With over 100,000 solar power systems installed in homes in Zimbabwe, according to government figures, off-grid solar power is no longer a revelation for Zimbabwe homeowners. However, despite decades of power shortages, companies are only starting to catch up.
Zimbabwe’s biggest insurance and property firm, Old Mutual Zimbabwe Ltd, now plans to install up to 20MW of rooftop solar panels on all its commercial buildings over the next two years to aid in easing a countrywide power crisis that has begun to drag the profits down.
According to the Confederation of Zimbabwe Industries, ZESA Holdings struggles to generate enough electricity to meet high demands; power outages have slowed businesses in the recent years.
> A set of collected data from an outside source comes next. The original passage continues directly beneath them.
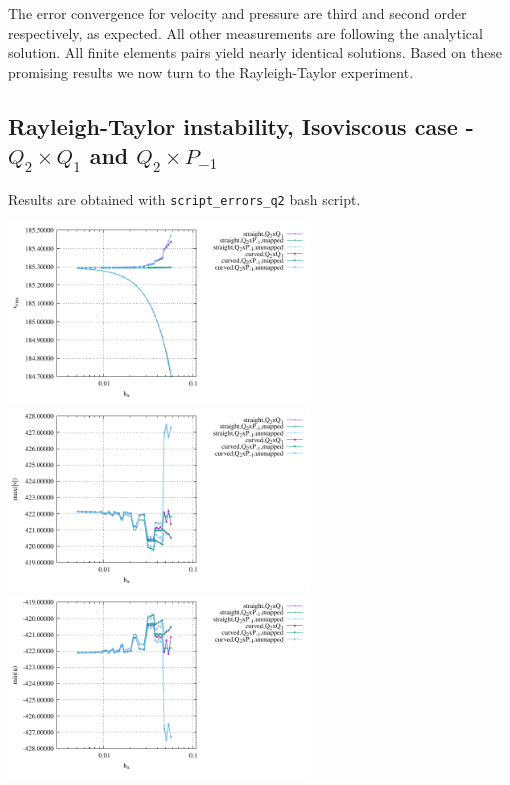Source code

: The error convergence for velocity and pressure are third and second order 
respectively, as expected. All other measurements are following the analytical solution.
All finite elements pairs yield nearly identical solutions.
Based on these promising results we now turn to the Rayleigh-Taylor experiment.

\newpage
\subsection*{Rayleigh-Taylor instability, Isoviscous case - $Q_2\times Q_1$ and $Q_2\times P_{-1}$}

Results are obtained with {\tt script\_errors\_q2} bash script.

\begin{center}
\includegraphics[width=8cm]{python_codes/fieldstone_25/results/isoviscous/vrms.pdf}
\includegraphics[width=8cm]{python_codes/fieldstone_25/results/isoviscous/max_vel.pdf}\\
\includegraphics[width=8cm]{python_codes/fieldstone_25/results/isoviscous/min_u.pdf}

\end{center}
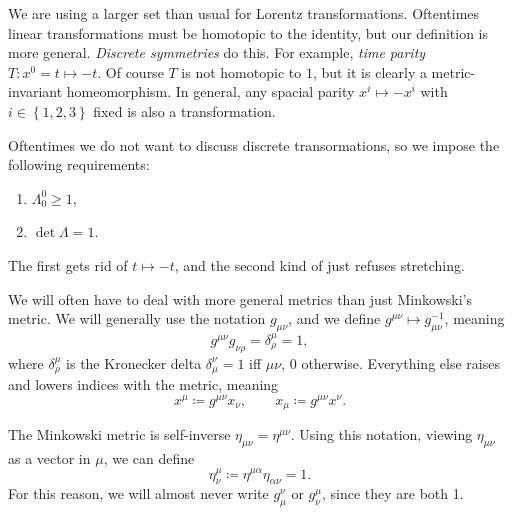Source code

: We are using a larger set than usual for Lorentz transformations. Oftentimes linear transformations must be homotopic to the identity, but our definition is more general. \emph{Discrete symmetries} do this. For example, \emph{time parity} $T : x^0 = t \mapsto -t$. Of course $T$ is not homotopic to $1$, but it is clearly a metric-invariant homeomorphism. In general, any spacial parity $x^i \mapsto -x^i$ with $i\in \left\{ 1,2,3 \right\} $ fixed is also a transformation.

Oftentimes we do not want to discuss discrete transormations, so we impose the following requirements:

\begin{enumerate}
	\item $\Lambda _0^0\geq 1$,
	\item $\det \Lambda =1$.
\end{enumerate}
The first gets rid of $t\mapsto -t$, and the second kind of just refuses stretching.

\begin{notation}\label{1.5}
	We will often have to deal with more general metrics than just Minkowski's metric. We will generally use the notation $g_{\mu \nu } $, and we define $g^{\mu \nu } \mapsto g_{\mu \nu } ^{-1} $, meaning
	\[
		g^{\mu \nu } g_{\nu \rho } =\delta_\rho^\mu =1,
	\]
	where $\delta_\rho^\mu $ is the Kronecker delta $\delta_{\mu }^\nu =1$ iff $\mu \nu $, 0 otherwise. Everything else raises and lowers indices with the metric, meaning
	\[
		x^\mu \coloneqq g^{\mu \nu } x_\nu ,\qquad x_\mu \coloneqq g^{\mu \nu } x^\nu 
	.\]
\end{notation}

The Minkowski metric is self-inverse $\eta_{\mu \nu } =\eta ^{\mu \nu } $. Using this notation, viewing $\eta_{\mu \nu } $ as a vector in $\mu $, we can define
\[
	\eta^\mu _\nu  \coloneqq \eta ^{\mu \alpha }\eta _{\alpha \nu } =1
.\]
For this reason, we will almost never write $g_\mu ^\nu $ or $g_\nu ^\mu $, since they are both 1.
Around 2015-2016, industrial production fell by more than 50%, as drought hit hydropower production in much of southern Africa.
At the moment, a growing share of companies are taking solar power not only as an alternative to the grid but also as a way to cut costs and keep businesses going in a country whose energy costs can be a substantial drain on businesses.
The progress so far is however slow, though picking up speed.
The chief executive of Oxygen Africa Ltd, Simba Mhuriro , says that by securing clean reliable power in its buildings, it will benefit its commercial tenants who rely on consistent availability of power.
The company has since begun a technical study which is meant to establish how power consumption operates at the Old Mutual properties in question, using a $1M grant from the African Development Bank.
Mhuriro said that the project will provide power for lighting, heating and for operating office equipment and small machinery, such as sewing machines, for above 8,000 small businesses renting space from Old Mutual’s $500 M property portfolio, which spans offices, homes and shopping malls.
Zimbabwe’s government needs $3BN in aid to meet its goals to expand off-grid solar power laid out in a government plan drawn up as part of the Paris Agreement on climate change.